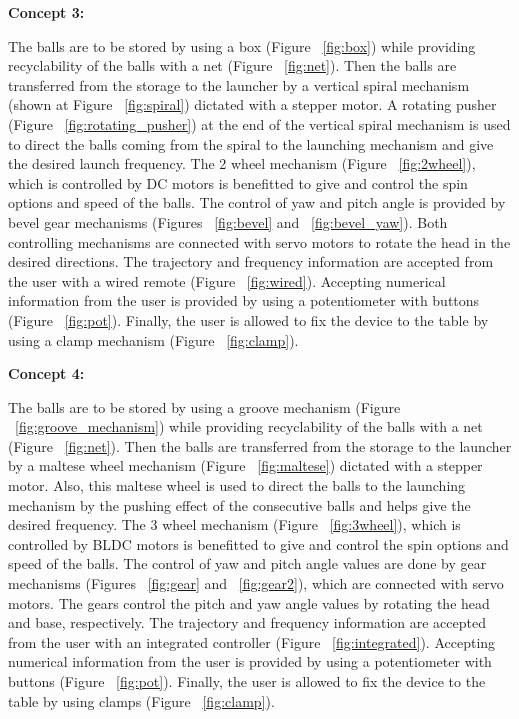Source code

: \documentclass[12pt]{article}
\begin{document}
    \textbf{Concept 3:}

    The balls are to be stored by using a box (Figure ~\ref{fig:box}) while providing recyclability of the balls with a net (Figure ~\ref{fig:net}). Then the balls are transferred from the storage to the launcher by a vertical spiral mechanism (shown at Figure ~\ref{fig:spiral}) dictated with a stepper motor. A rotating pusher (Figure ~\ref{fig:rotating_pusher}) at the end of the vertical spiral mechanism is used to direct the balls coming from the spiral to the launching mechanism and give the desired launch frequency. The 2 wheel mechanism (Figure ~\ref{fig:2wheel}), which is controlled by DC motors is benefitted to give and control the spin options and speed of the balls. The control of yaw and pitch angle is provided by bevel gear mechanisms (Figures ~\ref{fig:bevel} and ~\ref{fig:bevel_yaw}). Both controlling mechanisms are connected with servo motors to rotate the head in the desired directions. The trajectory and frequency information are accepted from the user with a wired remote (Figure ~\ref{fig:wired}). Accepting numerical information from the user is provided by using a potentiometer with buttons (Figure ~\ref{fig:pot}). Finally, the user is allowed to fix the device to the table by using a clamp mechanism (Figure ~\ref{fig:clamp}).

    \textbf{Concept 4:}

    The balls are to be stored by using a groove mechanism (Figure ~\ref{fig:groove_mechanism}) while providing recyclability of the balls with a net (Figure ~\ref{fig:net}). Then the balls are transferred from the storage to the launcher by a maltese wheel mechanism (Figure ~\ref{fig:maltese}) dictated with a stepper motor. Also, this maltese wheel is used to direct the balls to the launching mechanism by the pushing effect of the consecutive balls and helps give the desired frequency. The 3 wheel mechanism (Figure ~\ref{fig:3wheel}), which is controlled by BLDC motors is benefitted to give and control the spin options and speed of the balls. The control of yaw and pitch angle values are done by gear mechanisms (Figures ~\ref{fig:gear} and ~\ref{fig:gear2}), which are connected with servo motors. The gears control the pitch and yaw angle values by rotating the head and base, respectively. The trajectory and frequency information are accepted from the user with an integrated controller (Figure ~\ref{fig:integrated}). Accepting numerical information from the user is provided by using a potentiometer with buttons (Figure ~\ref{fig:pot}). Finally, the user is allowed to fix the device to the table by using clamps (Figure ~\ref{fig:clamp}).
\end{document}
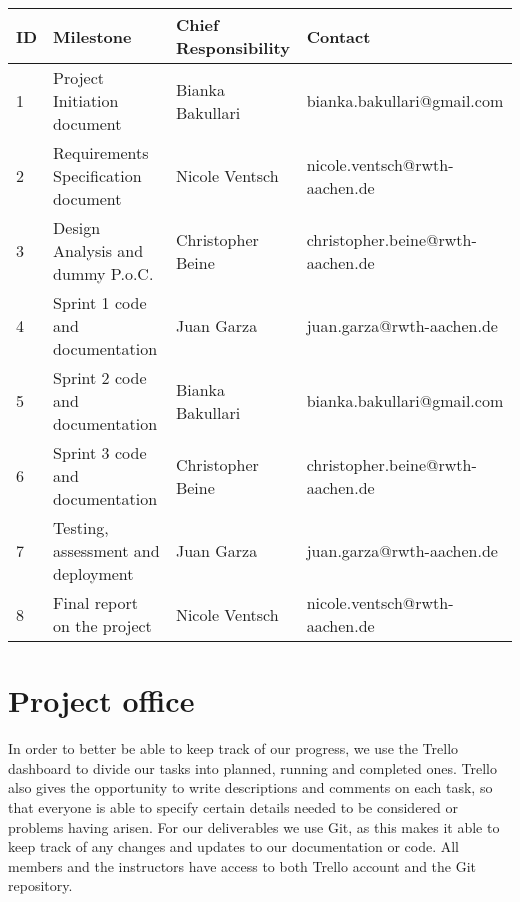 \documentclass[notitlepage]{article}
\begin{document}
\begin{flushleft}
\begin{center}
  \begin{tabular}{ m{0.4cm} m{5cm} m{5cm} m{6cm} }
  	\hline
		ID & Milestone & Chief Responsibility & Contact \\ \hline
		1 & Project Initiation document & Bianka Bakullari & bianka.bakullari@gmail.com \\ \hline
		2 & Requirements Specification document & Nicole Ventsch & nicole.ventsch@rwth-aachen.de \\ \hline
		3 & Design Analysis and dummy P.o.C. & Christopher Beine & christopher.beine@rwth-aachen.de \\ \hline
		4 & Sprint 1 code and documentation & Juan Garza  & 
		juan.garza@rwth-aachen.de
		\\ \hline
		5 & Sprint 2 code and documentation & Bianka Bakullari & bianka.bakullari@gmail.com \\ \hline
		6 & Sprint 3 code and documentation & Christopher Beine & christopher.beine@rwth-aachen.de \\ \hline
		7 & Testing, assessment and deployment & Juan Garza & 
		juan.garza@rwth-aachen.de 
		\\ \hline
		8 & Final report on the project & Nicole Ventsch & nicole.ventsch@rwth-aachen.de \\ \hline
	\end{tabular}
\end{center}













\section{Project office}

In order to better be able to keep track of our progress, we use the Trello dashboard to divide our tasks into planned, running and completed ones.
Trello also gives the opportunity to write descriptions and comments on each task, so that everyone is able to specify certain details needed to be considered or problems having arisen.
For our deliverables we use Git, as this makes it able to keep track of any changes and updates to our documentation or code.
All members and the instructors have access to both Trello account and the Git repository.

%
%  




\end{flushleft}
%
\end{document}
★ ★ ★ ★ ★
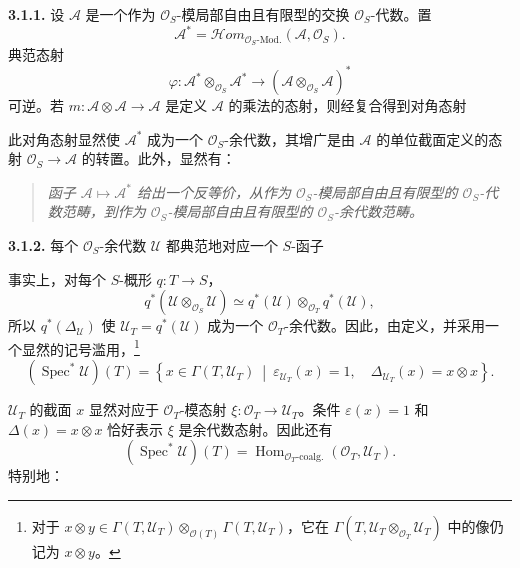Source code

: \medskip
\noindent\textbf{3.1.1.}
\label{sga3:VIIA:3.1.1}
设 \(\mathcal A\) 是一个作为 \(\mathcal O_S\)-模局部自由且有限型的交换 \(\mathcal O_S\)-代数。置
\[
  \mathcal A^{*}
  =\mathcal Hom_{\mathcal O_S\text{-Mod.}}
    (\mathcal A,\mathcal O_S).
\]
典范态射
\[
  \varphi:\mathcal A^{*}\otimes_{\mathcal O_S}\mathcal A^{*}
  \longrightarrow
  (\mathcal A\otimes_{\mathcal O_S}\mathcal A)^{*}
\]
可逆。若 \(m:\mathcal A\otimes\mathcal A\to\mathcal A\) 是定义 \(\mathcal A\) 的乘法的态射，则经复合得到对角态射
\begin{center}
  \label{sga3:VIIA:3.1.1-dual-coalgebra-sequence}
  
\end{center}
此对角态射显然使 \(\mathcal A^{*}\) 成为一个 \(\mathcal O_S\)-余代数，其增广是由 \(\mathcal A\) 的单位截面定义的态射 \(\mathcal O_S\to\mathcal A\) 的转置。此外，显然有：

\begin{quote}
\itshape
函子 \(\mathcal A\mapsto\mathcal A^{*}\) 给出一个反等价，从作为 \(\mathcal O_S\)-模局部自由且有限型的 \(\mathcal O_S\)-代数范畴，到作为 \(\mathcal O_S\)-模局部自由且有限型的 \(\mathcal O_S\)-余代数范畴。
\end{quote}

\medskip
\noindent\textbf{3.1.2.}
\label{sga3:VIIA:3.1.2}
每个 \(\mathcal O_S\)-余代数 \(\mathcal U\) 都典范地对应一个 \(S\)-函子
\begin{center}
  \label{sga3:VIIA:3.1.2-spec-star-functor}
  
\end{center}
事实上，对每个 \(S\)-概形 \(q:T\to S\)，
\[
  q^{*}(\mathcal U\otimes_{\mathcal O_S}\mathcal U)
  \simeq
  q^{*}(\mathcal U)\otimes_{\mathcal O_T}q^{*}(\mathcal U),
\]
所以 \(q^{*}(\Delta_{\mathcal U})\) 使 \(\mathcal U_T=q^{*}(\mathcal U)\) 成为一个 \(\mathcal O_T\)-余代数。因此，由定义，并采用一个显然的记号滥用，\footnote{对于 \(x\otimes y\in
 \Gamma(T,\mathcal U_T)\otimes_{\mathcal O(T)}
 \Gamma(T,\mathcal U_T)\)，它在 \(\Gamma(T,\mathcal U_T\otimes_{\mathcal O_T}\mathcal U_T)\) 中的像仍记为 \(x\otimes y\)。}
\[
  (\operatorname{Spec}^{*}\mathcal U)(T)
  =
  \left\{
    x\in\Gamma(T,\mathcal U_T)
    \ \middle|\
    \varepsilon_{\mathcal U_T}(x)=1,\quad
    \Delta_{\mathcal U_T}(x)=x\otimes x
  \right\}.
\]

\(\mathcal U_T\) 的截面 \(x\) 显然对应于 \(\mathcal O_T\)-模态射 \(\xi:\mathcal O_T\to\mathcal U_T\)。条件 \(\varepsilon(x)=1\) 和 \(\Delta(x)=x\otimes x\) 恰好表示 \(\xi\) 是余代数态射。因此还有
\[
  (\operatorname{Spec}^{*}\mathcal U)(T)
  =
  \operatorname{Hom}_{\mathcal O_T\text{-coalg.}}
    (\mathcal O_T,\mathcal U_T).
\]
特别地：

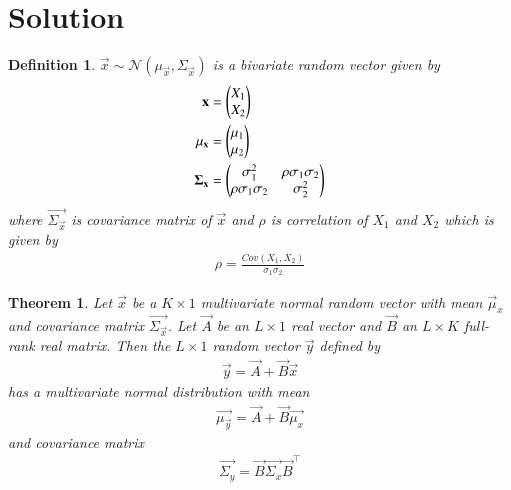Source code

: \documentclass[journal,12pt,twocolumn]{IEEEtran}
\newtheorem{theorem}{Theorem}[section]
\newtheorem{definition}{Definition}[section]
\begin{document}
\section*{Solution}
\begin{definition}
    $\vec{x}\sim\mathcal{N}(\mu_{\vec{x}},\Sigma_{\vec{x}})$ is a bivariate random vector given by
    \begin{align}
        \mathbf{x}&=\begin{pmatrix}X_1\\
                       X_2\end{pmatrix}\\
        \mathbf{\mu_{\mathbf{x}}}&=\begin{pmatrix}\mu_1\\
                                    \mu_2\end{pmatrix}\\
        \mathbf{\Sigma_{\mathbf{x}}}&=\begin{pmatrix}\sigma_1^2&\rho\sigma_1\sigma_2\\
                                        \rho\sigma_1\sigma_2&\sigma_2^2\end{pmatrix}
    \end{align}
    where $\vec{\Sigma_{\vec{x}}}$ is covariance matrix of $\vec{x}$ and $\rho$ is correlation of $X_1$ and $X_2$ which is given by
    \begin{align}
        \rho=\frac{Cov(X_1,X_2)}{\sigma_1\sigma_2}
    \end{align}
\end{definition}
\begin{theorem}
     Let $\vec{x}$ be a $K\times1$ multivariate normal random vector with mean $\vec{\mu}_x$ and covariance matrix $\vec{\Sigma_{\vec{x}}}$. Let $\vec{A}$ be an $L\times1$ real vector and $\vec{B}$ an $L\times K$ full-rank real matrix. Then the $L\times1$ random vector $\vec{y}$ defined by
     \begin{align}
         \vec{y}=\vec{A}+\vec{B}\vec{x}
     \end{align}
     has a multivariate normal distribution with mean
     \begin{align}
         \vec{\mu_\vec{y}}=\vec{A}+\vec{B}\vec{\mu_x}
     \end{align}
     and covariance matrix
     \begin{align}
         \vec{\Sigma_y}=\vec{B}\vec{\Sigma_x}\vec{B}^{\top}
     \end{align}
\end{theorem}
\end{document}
★ ★ ★ ★ ★
ACTION ITEM: In the records above, some lines may contain the word "Sprint"; copy every one of them.

WRITTEN ANSWER:
		4 & Sprint 1 code and documentation & Juan Garza  & 
		5 & Sprint 2 code and documentation & Bianka Bakullari & bianka.bakullari@gmail.com \\ \hline
		6 & Sprint 3 code and documentation & Christopher Beine & christopher.beine@rwth-aachen.de \\ \hline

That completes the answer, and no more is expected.